─── Dataset records

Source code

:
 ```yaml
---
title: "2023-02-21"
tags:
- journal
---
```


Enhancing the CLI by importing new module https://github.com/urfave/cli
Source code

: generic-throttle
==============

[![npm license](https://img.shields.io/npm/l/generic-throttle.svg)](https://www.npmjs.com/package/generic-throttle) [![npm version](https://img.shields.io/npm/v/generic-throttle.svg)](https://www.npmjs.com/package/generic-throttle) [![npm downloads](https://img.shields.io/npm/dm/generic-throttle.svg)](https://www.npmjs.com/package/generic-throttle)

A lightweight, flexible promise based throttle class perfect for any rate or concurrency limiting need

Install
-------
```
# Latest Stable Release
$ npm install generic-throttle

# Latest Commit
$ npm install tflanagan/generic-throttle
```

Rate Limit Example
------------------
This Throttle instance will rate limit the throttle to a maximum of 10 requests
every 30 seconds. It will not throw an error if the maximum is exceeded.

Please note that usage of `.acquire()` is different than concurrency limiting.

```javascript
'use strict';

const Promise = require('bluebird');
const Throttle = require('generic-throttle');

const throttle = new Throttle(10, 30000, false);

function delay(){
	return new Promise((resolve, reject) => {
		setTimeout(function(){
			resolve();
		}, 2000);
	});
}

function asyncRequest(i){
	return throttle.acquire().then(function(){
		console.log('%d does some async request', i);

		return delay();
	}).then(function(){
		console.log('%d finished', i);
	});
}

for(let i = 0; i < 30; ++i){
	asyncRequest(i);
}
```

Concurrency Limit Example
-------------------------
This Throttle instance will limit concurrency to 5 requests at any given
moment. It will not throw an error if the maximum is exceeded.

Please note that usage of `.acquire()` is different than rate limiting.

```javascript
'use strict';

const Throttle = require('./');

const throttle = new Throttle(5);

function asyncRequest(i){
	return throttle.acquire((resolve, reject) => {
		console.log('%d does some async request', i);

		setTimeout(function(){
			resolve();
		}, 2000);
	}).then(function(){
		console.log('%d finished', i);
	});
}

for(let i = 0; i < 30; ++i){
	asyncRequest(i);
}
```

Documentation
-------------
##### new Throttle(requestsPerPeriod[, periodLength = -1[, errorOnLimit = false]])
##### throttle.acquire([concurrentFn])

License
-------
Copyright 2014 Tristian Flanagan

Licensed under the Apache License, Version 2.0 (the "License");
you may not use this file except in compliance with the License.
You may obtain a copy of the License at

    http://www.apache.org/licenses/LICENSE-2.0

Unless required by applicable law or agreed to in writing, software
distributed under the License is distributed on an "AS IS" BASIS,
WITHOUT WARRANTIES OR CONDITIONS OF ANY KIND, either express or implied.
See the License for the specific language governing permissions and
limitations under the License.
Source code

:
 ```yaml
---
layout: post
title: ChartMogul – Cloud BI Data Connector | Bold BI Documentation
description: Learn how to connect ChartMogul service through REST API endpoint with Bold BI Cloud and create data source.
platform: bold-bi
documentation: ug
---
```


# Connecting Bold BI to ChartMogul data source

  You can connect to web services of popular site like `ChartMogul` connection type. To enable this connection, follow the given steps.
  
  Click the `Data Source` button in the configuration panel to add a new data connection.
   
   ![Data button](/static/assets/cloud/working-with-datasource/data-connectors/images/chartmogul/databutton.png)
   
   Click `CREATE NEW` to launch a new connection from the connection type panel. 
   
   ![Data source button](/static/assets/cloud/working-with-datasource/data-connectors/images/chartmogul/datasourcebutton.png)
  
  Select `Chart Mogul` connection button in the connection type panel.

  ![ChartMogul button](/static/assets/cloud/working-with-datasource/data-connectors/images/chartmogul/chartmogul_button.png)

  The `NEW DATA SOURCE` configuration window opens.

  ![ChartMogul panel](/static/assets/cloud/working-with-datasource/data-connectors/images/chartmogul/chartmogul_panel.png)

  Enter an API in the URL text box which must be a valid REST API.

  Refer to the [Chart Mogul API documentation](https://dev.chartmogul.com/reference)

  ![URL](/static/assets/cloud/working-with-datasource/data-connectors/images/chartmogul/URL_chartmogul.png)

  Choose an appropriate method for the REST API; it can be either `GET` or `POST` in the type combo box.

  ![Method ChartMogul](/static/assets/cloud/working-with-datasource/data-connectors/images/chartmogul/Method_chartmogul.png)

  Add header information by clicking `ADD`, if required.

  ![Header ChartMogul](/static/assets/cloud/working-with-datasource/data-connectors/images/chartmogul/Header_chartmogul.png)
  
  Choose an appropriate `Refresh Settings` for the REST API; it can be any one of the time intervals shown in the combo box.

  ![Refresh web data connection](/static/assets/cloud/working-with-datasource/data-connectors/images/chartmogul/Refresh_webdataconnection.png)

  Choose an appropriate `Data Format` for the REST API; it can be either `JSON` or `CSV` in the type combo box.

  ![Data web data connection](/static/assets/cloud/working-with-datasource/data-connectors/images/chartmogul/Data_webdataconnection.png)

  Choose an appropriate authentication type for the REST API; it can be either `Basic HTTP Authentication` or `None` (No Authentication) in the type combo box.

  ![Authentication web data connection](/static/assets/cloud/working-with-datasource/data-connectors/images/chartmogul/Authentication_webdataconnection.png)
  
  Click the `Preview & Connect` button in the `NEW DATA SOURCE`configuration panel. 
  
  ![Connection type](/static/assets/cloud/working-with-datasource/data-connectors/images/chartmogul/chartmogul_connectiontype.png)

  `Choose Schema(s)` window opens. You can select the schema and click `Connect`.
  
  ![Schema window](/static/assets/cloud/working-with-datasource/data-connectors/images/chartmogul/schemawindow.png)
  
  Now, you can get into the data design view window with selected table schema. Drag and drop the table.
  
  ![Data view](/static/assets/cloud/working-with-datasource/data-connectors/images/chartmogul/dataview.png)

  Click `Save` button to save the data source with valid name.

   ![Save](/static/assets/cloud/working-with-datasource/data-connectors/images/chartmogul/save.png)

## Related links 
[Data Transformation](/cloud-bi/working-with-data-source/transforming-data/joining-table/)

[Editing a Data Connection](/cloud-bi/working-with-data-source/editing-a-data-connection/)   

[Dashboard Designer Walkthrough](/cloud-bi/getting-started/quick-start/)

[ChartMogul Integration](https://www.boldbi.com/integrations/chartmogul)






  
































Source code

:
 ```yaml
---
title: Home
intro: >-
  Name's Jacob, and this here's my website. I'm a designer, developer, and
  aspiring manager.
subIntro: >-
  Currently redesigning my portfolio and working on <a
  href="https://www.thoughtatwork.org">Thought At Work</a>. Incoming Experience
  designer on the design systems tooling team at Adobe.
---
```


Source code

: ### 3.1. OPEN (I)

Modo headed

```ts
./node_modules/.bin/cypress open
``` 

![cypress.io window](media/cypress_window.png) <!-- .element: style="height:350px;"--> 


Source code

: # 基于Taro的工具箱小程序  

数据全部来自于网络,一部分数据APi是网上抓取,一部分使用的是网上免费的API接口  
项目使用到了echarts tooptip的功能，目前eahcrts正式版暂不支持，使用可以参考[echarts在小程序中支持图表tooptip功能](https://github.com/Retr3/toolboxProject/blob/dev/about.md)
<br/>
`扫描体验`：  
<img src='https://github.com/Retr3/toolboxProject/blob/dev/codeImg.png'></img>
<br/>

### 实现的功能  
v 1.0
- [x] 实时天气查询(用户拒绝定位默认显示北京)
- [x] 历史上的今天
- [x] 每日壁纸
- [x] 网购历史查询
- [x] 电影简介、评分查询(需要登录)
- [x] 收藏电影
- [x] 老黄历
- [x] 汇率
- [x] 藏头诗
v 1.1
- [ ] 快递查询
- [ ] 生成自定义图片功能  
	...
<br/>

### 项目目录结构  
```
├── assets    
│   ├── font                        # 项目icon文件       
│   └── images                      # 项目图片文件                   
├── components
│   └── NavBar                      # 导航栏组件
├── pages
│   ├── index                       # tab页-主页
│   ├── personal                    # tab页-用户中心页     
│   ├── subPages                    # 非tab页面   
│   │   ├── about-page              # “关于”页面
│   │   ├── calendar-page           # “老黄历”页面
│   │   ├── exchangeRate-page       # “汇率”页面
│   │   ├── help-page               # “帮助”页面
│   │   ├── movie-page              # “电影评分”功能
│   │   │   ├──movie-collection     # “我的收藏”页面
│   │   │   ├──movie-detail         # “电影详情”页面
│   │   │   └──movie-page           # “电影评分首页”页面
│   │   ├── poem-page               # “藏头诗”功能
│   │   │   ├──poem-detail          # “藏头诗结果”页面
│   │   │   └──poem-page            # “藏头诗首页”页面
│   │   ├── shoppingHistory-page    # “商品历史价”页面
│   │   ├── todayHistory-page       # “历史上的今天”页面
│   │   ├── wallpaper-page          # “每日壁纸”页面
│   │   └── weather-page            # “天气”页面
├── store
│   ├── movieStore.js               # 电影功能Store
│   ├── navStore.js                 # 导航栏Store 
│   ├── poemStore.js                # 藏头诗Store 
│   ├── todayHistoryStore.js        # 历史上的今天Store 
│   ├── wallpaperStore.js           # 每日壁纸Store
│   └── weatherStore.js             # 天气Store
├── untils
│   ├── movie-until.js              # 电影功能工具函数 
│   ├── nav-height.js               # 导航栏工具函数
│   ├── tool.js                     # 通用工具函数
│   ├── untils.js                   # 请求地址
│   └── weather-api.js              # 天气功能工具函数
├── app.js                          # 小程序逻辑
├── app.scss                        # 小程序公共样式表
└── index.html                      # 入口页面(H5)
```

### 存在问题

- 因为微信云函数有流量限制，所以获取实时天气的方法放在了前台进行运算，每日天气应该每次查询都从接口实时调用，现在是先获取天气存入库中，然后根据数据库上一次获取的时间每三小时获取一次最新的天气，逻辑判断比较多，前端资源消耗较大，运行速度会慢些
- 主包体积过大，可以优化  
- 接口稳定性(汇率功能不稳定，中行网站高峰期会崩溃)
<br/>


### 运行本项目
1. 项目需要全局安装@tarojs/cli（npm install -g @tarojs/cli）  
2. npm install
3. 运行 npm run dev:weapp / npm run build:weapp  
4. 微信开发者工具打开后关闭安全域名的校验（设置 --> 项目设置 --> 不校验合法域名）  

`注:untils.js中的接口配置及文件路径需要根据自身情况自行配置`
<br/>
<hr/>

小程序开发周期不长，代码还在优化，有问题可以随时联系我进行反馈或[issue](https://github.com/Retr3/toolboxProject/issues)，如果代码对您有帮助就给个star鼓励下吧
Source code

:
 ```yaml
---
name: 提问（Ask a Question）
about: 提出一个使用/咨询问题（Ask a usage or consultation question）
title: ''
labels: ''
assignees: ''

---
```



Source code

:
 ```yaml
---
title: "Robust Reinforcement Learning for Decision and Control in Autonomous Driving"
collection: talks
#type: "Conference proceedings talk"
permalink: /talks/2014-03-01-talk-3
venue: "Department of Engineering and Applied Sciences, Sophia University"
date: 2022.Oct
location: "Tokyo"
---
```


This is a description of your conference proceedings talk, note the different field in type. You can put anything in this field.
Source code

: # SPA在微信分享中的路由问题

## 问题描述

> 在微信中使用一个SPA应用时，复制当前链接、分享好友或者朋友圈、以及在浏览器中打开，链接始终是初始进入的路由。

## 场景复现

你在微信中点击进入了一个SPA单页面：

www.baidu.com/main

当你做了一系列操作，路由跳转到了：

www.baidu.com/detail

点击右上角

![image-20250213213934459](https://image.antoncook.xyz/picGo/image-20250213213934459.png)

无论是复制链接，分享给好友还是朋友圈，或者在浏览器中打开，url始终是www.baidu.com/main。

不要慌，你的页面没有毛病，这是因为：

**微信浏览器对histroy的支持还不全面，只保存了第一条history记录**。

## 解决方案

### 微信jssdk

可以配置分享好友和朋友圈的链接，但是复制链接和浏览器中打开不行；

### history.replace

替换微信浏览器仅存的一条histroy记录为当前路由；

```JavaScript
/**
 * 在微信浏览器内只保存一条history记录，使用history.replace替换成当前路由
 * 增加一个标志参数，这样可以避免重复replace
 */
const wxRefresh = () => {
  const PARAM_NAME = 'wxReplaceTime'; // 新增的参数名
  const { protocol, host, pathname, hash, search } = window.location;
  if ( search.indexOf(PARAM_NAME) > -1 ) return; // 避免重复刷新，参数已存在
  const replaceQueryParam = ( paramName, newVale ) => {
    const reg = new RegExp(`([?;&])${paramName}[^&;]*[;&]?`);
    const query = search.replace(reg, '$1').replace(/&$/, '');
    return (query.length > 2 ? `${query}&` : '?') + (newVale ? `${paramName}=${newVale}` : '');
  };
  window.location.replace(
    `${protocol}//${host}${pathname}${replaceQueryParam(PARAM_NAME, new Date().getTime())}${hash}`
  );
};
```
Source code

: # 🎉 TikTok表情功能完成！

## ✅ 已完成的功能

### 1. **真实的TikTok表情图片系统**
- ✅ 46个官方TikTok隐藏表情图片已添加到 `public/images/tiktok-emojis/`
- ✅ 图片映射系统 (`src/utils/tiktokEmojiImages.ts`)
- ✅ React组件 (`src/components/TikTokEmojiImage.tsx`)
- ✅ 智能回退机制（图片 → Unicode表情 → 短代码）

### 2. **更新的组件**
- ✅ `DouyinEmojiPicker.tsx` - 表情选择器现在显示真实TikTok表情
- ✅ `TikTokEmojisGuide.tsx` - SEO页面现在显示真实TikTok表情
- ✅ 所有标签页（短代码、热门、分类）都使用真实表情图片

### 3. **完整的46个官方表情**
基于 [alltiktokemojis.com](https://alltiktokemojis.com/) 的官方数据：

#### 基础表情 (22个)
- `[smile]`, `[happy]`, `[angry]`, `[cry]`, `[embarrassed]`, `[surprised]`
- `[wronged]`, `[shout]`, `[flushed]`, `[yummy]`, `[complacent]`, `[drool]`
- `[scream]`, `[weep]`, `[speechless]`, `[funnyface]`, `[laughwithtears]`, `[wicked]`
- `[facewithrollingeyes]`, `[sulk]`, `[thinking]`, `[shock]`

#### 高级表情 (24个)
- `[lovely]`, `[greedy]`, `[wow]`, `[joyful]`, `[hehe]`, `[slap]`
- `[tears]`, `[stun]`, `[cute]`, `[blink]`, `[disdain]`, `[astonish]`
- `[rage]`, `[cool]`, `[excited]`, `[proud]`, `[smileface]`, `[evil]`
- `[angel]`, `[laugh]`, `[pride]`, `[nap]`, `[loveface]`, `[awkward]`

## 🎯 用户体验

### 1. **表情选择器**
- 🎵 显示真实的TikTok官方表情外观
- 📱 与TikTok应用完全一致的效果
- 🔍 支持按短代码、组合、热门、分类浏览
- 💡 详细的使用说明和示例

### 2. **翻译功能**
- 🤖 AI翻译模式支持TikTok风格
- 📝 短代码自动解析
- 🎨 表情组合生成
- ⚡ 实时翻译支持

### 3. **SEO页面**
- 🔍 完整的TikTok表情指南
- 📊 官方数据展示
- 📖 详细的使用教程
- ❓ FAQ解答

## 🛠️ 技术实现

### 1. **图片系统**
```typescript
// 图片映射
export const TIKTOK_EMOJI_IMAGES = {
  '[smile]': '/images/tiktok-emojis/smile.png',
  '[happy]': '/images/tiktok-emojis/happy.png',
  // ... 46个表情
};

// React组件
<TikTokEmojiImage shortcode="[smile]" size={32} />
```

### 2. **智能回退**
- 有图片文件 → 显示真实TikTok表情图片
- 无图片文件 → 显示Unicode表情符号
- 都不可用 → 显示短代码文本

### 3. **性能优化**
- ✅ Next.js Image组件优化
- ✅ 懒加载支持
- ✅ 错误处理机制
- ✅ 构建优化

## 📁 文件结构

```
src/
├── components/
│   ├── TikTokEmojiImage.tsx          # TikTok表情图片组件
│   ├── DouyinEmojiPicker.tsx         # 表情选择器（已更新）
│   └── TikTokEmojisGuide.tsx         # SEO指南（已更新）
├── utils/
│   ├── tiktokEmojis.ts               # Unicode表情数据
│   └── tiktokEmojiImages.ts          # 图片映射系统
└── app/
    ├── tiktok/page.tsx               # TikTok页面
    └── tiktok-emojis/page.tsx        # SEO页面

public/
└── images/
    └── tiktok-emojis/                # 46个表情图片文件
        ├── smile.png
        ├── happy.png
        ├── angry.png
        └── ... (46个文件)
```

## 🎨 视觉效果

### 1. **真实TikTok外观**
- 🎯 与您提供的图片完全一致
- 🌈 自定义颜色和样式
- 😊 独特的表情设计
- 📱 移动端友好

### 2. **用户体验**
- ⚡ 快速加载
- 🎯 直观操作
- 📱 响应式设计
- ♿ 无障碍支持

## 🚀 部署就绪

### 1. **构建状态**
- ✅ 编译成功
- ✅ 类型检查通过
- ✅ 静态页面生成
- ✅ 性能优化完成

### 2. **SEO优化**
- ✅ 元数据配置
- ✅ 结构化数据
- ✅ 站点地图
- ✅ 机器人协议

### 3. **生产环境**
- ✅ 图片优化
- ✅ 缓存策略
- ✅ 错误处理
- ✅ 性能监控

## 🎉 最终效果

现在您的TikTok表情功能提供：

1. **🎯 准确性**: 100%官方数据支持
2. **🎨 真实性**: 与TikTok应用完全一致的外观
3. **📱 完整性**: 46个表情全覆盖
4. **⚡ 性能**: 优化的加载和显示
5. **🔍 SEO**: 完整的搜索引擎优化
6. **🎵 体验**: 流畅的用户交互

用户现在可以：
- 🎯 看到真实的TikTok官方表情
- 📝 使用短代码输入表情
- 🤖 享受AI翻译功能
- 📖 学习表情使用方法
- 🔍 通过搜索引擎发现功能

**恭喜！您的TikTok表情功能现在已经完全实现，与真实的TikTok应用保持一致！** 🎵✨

──────

- [Work order]
Across the entries above, find the lines with the string "button" and copy them.

- [Written answer]
  Click the `Data Source` button in the configuration panel to add a new data connection.
   ![Data button](/static/assets/cloud/working-with-datasource/data-connectors/images/chartmogul/databutton.png)
   ![Data source button](/static/assets/cloud/working-with-datasource/data-connectors/images/chartmogul/datasourcebutton.png)
  Select `Chart Mogul` connection button in the connection type panel.
  ![ChartMogul button](/static/assets/cloud/working-with-datasource/data-connectors/images/chartmogul/chartmogul_button.png)
  Click the `Preview & Connect` button in the `NEW DATA SOURCE`configuration panel. 
  Click `Save` button to save the data source with valid name.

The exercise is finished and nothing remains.